Nos áudios, o pastor também disse ser preciso que o grupo se “levante ordenadamente” e que “algumas pessoas acham que estão indo manifestar”, mas que “agora estamos indo para uma guerra”. “É válido a gente lembrar que tem que estar preparado para colocar gás lacrimogêneo dentro das narinas, tem que estar com calças longas para aplacar as balas de borracha. Nós viramos a resistência do Brasil”, esbravejou o religioso.

O pastor também repreendeu os participantes que acreditavam que o ato seria algo rápido. “Não é para ir para Brasília um dia e voltar no outro. Um dia não vai resolver o problema da nação. Manda as crianças para casa do vovô e vem para a guerra”, aconselhou.

Thiago também previu a prisão “de muitos” e pediu que os participantes estivessem preparados para ficar acampados dentro dos espaços públicos “até ter uma resposta”. “Nós só temos esses dias. Tem que vir preparado para dormir no chão seco, com barrinha de nutrientes para aguentar três dias. Ah, tem gente que fala que é para passar o dia lá e voltar para dormir no QG, mas não vai acontecer. Se for assim, fica em casa”, rebateu.

Dois dias depois, no dia 6, Thiago usou o Instagram para compartilhar um vídeo intitulado “A Festa da Selma”, no qual convocava bolsonaristas a “mandar uma mensagem” para os “corruptos”.

Em 7 de janeiro, um usuário chamado Lima Lima, que em uma das mensagens respondeu “Regina Brasil” como “Pr. Thiago”, compartilhou, no grupo do Telegram, os detalhes sobre o que seria feito em cada alvo dos golpistas.

Em Jericó, planos para quatro prédios nomeados como Caverna dos morcegos, Varanda dos senhores, Pista do debutantes e Rampa do Skate foram revelados. A instrução para todos era para que os “convidados” entrassem nos locais e ficassem “à vontade”, “mas sem bagunçar”. No entanto, “os convidados fora da caverna fazem festa no quintal”.

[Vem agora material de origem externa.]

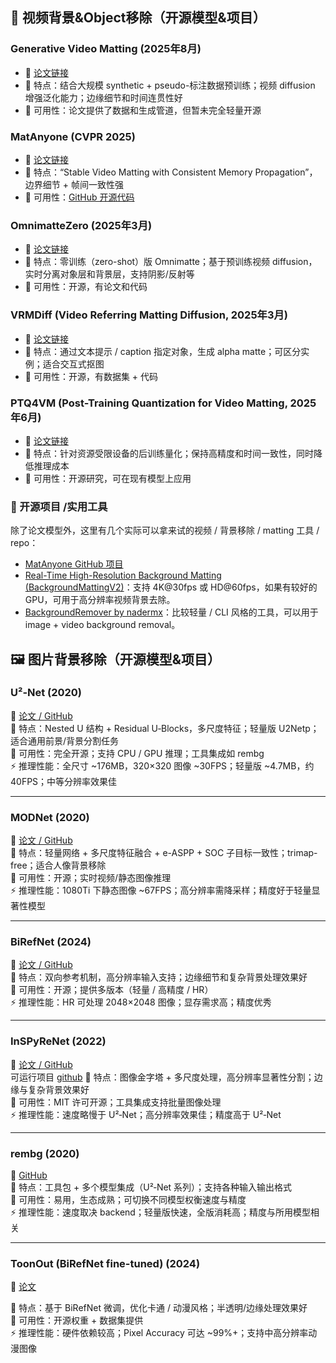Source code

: ## 🚀 视频背景&Object移除（开源模型&项目）

### Generative Video Matting (2025年8月)  
- 📄 [论文链接](https://arxiv.org/abs/2508.07905?utm_source=chatgpt.com)  
- 📝 特点：结合大规模 synthetic + pseudo-标注数据预训练；视频 diffusion 增强泛化能力；边缘细节和时间连贯性好  
- 🔧 可用性：论文提供了数据和生成管道，但暂未完全轻量开源  

### MatAnyone (CVPR 2025)  
- 📄 [论文链接](https://openaccess.thecvf.com/content/CVPR2025/papers/Yang_MatAnyone_Stable_Video_Matting_with_Consistent_Memory_Propagation_CVPR_2025_paper.pdf?utm_source=chatgpt.com)  
- 📝 特点：“Stable Video Matting with Consistent Memory Propagation”，边界细节 + 帧间一致性强  
- 🔧 可用性：[GitHub 开源代码](https://github.com/pq-yang/MatAnyone?utm_source=chatgpt.com)  

### OmnimatteZero (2025年3月)  
- 📄 [论文链接](https://arxiv.org/abs/2503.18033?utm_source=chatgpt.com)  
- 📝 特点：零训练（zero-shot）版 Omnimatte；基于预训练视频 diffusion，实时分离对象层和背景层，支持阴影/反射等  
- 🔧 可用性：开源，有论文和代码  

### VRMDiff (Video Referring Matting Diffusion, 2025年3月)  
- 📄 [论文链接](https://arxiv.org/abs/2503.10678?utm_source=chatgpt.com)  
- 📝 特点：通过文本提示 / caption 指定对象，生成 alpha matte；可区分实例；适合交互式抠图  
- 🔧 可用性：开源，有数据集 + 代码  

### PTQ4VM (Post-Training Quantization for Video Matting, 2025年6月)  
- 📄 [论文链接](https://arxiv.org/abs/2506.10840?utm_source=chatgpt.com)  
- 📝 特点：针对资源受限设备的后训练量化；保持高精度和时间一致性，同时降低推理成本  
- 🔧 可用性：开源研究，可在现有模型上应用

### 🔧 开源项目 /实用工具
除了论文模型外，这里有几个实际可以拿来试的视频 / 背景移除 / matting 工具 / repo：  

- [MatAnyone GitHub 项目](https://github.com/pq-yang/MatAnyone?utm_source=chatgpt.com)  
- [Real-Time High-Resolution Background Matting (BackgroundMattingV2)](https://github.com/PeterL1n/BackgroundMattingV2?utm_source=chatgpt.com)：支持 4K@30fps 或 HD@60fps，如果有较好的 GPU，可用于高分辨率视频背景去除。  
- [BackgroundRemover by nadermx](https://github.com/nadermx/backgroundremover?utm_source=chatgpt.com)：比较轻量 / CLI 风格的工具，可以用于 image + video background removal。


## 🖼️ 图片背景移除（开源模型&项目）

### U²‑Net (2020)
📄 [论文 / GitHub](https://github.com/xuebinqin/U-2-Net)  
📝 特点：Nested U 结构 + Residual U‑Blocks，多尺度特征；轻量版 U2Netp；适合通用前景/背景分割任务  
🔧 可用性：完全开源；支持 CPU / GPU 推理；工具集成如 rembg  
⚡ 推理性能：全尺寸 ~176MB，320×320 图像 ~30FPS；轻量版 ~4.7MB，约40FPS；中等分辨率效果佳  

---

### MODNet (2020)
📄 [论文 / GitHub](https://github.com/ZHKKKe/MODNet)  
📝 特点：轻量网络 + 多尺度特征融合 + e-ASPP + SOC 子目标一致性；trimap-free；适合人像背景移除  
🔧 可用性：开源；实时视频/静态图像推理  
⚡ 推理性能：1080Ti 下静态图像 ~67FPS；高分辨率需降采样；精度好于轻量显著性模型  

---

### BiRefNet (2024)
📄 [论文 / GitHub](https://github.com/ZhengPeng7/BiRefNet)  
📝 特点：双向参考机制，高分辨率输入支持；边缘细节和复杂背景处理效果好  
🔧 可用性：开源；提供多版本（轻量 / 高精度 / HR）  
⚡ 推理性能：HR 可处理 2048×2048 图像；显存需求高；精度优秀  

---

### InSPyReNet (2022)
📄 [论文 / GitHub](https://github.com/plemeri/InSPyReNet)  
可运行项目 [github](https://github.com/plemeri/transparent-background)
📝 特点：图像金字塔 + 多尺度处理，高分辨率显著性分割；边缘与复杂背景效果好  
🔧 可用性：MIT 许可开源；工具集成支持批量图像处理  
⚡ 推理性能：速度略慢于 U²‑Net；高分辨率效果佳；精度高于 U²‑Net  

---

### rembg (2020)
📄 [GitHub](https://github.com/danielgatis/rembg)  
📝 特点：工具包 + 多个模型集成（U²‑Net 系列）；支持各种输入输出格式  
🔧 可用性：易用，生态成熟；可切换不同模型权衡速度与精度  
⚡ 推理性能：速度取决 backend；轻量版快速，全版消耗高；精度与所用模型相关  

---

### ToonOut (BiRefNet fine-tuned) (2024)
📄 [论文](https://arxiv.org/abs/2509.06839)  

📝 特点：基于 BiRefNet 微调，优化卡通 / 动漫风格；半透明/边缘处理效果好  
🔧 可用性：开源权重 + 数据集提供  
⚡ 推理性能：硬件依赖较高；Pixel Accuracy 可达 ~99%+；支持中高分辨率动漫图像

Pastor fez live em frente ao Congresso em 8 de janeiro

Logo após a invasão dos bolsonaristas nas sedes dos Três Poderes, Thiago fez uma transmissão ao vivo, pelo Instagram, entre os invasores. No começo do vídeo, é possível ver ele responder a uma pergunta de outro golpista. “Lá em cima já tá tomado?”, questiona um extremista. “Já, já tá tomado. Agora é aqui”, responde o religioso.

Thiago relata, na transmissão, que está com os olhos irritados por gás lacrimogêneo, mas que está presente na “guerra”. “Se você quer sair da sua casa para ir para uma manifestação, fique na sua casa. Porque aqui é guerra”, frisa. O religioso ainda reclama que os “patriotas estão sendo tratados como bandidos”.

Participou da transmissão o jornalista Oswaldo Eustáquio, atualmente foragido, que convocou outros mobilizadores. “Se o povo ocupar a praça, não há como a polícia conter o povo. Povo de Brasília, vão para a Praça dos Três Poderes”, declarou o foragido.

Pouco depois, nos stories do Instagram, o pastor pediu que os seguidores seguissem uma conta reserva na rede social e mostrou que estava dentro de um prédio público. Em seguida, ele apareceu em outro vídeo e disse que “teve que se retirar rapidamente” do local porque “o celular está com apenas 1% de bateria”. “Eu estou bem, viu? Deus abençoe”, disse.

Depois da invasão, pastor acusou “infiltrados” pela depredação dos prédios públicos

Em 9 de janeiro, Thiago gravou um vídeo, ao lado do militante de extrema-direita Renato Gasparim, para afirmar que é contra a “quebradeira” e a “depredação”. O religioso afirmou que os estragos foram feitos por “infiltrados”, mas não apresentou nenhuma evidência para provar a acusação.

No grupo do Telegram, no mesmo dia, o pastor pediu doações para “patriotas” que estavam necessitados de auxílio. Thiago também enviou links de publicações nas redes sociais que mostravam o religioso na invasão e pediu que os participantes denunciassem as contas.

Em liberdade, Thiago continua ativo no Instagram e posta vídeos com críticas à esquerda e também mensagens religiosas. Os vídeos da invasão foram apagados, mas há, ainda, registros dele no acampamento bolsonarista de Brasília, entre novembro e dezembro de 2022.